Alastair had, by now, travelled some distance in an effort to walk from Fort Augustus to a point of vantage along the southern shore of Loch Ness. This rather rashly plotted excursion was made in the hope of viewing his parents house, a small white cottage that sat on the eastern bank, nested in the village of Foyers situated along General Wade’s Military road.
Looking deep into the abyss of dense forestry across the water, his eyes lingered over a white building that shone in the landscape and following the path back slightly he was able to locate a perspective that detached it from the trees. The shift of parallax did something peculiar. Initially his eye caught the attractive protruding turret that encased his bedroom, though it seemed uncannily bulbous and misshapen. As his eye trailed along, he found the natural rhythm of the roofline was disrupted by extending further than expected and revealing a second turret, testifying to the oddity of the first. Invalidating the image as his cottage.
The entirety of the building uncoiled from the trees, like a snake in the landscape, and a timorousness touched him. It was as though in the vertigo of witnessing this transfiguration, some telluric message had crawled along the path he had taken and endowed his consciousness with a microscopic inner eye that informed the distant locale, adding special colour to it.
He knew the manor, and of its previous owner; a mysterious figure from London, who had taken zealously to affections of the traditional highland gentleman. This simple fact alone was enough to stimulate dislike in the community. However - apparently keen exacerbate this displeasure - he also took to walking along the glens at night, and would host guests who were never again seen, save for a few occasions when they were identified hurriedly leaving in the early hours. Quickly making an enemy of the locals, rumour had made its extravagant progress that this fellow was a magician, a great mystic and evil force. Tales of foul deeds quickly seeded themselves in the grounds at Boleskine.
Even before him the house was, befittingly, an already long darkened patch of land, the particular site of the house had once been a church that had burned down during Mass, the entire congregation inside. The manor was then built upon its ashes in the late 18th century by Archibald Fraser; who now rested in the burial ground that was constructed opposite. Rumours (boundlessly imaginative as they are) also told of labyrinthine underground passageways that linked House and burial ground, as condemned man and corpse.
Alastair's father, the local GP in Foyers, had imparted annotative remarks to this modern folklore on occasion, but with a peculiar absentmindedness, and disinterest to the real nature of the man. Young Alastair had taken these cursory tales lightly, but a detail piqued him; this mans name was a variant spelling of his own, he was Alastair, after his uncle, and the owner of the large house, the subject of a (partly self-perpetuated) myth, who pompously called himself ‘the great beast’ was Aleister.
Without warning, as was common in the glens, a storm broke and cast the hillside dark into shadow. Lights from neighbouring houses appeared like fire flies in the landscape, and Boleskine appeared to recoil into the shadows of the clandestine trees, save for the shuddering flashes of light that exposed the manor.
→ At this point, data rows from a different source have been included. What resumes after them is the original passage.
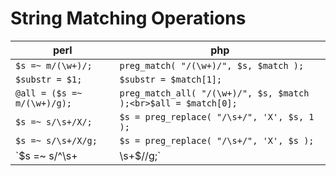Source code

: # String Matching Operations

perl                | php
--------------------|---------------------
`$s =~ m/(\w+)/;`                 | `preg_match( "/(\w+)/", $s, $match );`
`$substr = $1;`                   | `$substr = $match[1];`
`@all = ($s =~ m/(\w+)/g);`       | `preg_match_all( "/(\w+)/", $s, $match );<br>$all = $match[0];`
`$s =~ s/\s+/X/;`                 | `$s = preg_replace( "/\s+/", 'X', $s, 1 );`
`$s =~ s/\s+/X/g;`                | `$s = preg_replace( "/\s+/", 'X', $s );`
`$s =~ s/^\s+|\s+$//g;`           | `$s = trim($s);`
Though fifteen miles from his home on foot, around the Loch, he was a mile from it directly. He became aware of this proximity as strong winds swept haphazardly from every direction. The Loch swelled and contracted, as though the focus of an event horizon in which the glens were being pulled from all sides into its depths, as surely as the passage of time. From an unlocatable source, scrambled by the wind, Alastair heard the crunch of leaves underfoot and his mind involuntarily cast back to another tale, a polish folklore:
"A little boy went out to play. When he opened
his door, he saw the world. As he passed through
the doorway, he caused a reflection. Evil was born.
Evil was born, and followed the boy."